**Work to be completed:** What you return must be the lines of the data that hold the word "actuales".

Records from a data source
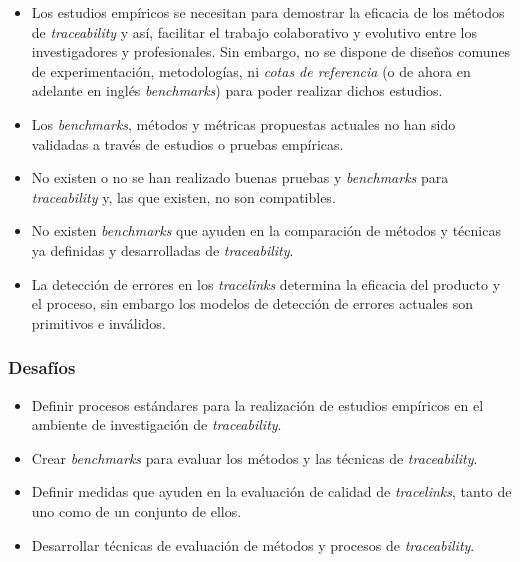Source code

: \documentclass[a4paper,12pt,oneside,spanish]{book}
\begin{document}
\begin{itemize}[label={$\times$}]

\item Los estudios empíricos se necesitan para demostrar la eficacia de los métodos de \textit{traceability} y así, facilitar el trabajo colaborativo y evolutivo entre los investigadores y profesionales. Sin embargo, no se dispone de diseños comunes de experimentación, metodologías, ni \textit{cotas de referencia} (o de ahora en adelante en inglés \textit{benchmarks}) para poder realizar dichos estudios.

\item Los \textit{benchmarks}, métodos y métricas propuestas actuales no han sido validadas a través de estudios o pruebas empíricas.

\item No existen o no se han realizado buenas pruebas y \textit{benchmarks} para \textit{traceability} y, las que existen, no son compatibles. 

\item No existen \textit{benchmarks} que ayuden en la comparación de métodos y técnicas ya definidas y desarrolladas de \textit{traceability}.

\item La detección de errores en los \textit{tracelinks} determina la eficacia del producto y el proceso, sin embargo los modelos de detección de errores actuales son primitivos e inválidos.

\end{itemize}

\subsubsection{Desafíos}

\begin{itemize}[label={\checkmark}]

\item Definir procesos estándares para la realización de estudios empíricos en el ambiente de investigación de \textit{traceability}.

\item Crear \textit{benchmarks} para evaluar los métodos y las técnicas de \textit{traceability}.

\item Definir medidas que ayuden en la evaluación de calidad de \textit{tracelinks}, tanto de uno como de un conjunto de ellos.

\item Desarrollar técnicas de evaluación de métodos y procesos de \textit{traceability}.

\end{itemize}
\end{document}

---

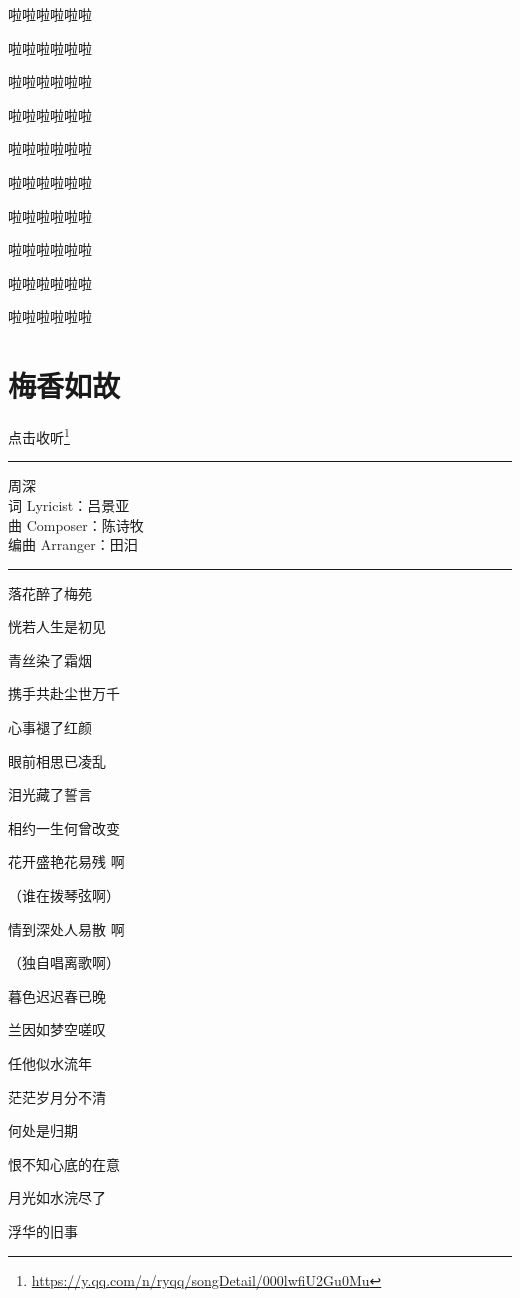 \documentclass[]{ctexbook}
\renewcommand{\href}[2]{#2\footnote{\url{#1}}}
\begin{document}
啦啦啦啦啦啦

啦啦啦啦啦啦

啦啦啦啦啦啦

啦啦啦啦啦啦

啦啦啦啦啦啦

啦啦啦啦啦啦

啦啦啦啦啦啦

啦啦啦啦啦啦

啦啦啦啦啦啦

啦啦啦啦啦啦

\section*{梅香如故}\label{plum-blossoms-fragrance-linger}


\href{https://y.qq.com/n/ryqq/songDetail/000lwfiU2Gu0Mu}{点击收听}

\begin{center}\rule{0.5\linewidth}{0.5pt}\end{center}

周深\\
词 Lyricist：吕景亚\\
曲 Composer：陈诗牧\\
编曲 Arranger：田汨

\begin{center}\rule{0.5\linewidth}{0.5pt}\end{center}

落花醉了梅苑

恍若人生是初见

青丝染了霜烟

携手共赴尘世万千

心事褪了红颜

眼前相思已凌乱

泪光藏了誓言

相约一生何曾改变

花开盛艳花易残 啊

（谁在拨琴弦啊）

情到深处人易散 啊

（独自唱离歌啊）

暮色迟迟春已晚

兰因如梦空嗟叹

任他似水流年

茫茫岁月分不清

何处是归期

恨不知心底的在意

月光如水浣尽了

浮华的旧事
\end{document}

* * *

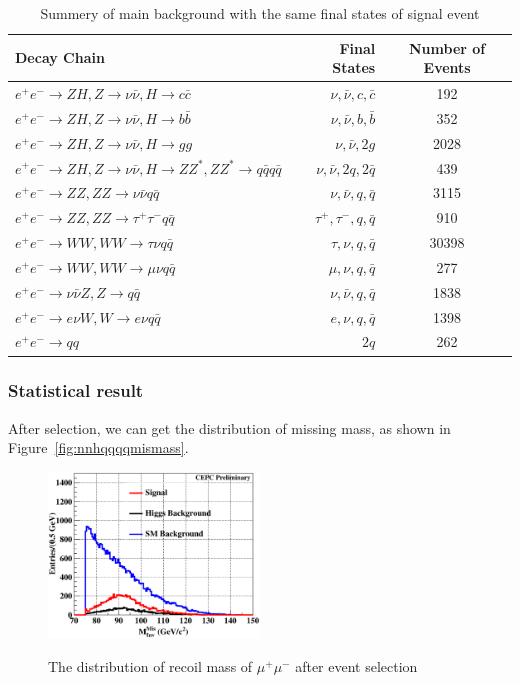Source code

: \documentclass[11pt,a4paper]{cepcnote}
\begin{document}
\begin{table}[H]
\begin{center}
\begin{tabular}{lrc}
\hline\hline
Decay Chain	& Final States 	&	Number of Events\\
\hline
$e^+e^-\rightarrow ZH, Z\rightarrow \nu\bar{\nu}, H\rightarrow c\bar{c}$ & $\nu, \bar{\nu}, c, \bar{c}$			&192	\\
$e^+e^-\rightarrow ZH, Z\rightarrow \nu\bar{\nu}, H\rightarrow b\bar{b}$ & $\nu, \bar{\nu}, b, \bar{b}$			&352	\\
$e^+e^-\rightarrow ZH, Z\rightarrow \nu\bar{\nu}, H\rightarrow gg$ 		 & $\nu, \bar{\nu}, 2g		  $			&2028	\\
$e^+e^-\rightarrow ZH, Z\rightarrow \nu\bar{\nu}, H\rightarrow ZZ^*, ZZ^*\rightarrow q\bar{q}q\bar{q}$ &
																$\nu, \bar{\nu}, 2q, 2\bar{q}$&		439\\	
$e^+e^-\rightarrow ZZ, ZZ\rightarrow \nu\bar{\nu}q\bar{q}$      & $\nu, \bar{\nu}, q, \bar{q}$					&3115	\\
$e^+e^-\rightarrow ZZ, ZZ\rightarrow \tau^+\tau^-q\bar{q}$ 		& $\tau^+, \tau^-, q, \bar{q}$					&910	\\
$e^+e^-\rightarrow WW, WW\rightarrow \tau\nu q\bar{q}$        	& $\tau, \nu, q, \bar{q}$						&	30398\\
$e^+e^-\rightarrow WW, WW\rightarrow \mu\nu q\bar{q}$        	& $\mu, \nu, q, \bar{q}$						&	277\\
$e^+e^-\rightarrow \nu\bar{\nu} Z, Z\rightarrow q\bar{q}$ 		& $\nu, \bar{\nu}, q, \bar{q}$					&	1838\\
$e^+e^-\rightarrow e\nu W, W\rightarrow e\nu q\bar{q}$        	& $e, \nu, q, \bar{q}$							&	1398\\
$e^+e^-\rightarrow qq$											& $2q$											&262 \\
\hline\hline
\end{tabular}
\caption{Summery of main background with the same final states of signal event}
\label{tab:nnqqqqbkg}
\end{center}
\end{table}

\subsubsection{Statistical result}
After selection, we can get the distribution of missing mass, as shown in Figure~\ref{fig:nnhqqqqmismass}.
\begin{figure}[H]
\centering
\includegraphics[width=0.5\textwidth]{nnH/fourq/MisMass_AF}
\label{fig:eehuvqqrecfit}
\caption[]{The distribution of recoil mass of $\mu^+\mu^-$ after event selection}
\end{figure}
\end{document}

**Answer area:**
\item Los \textit{benchmarks}, métodos y métricas propuestas actuales no han sido validadas a través de estudios o pruebas empíricas.
\item La detección de errores en los \textit{tracelinks} determina la eficacia del producto y el proceso, sin embargo los modelos de detección de errores actuales son primitivos e inválidos.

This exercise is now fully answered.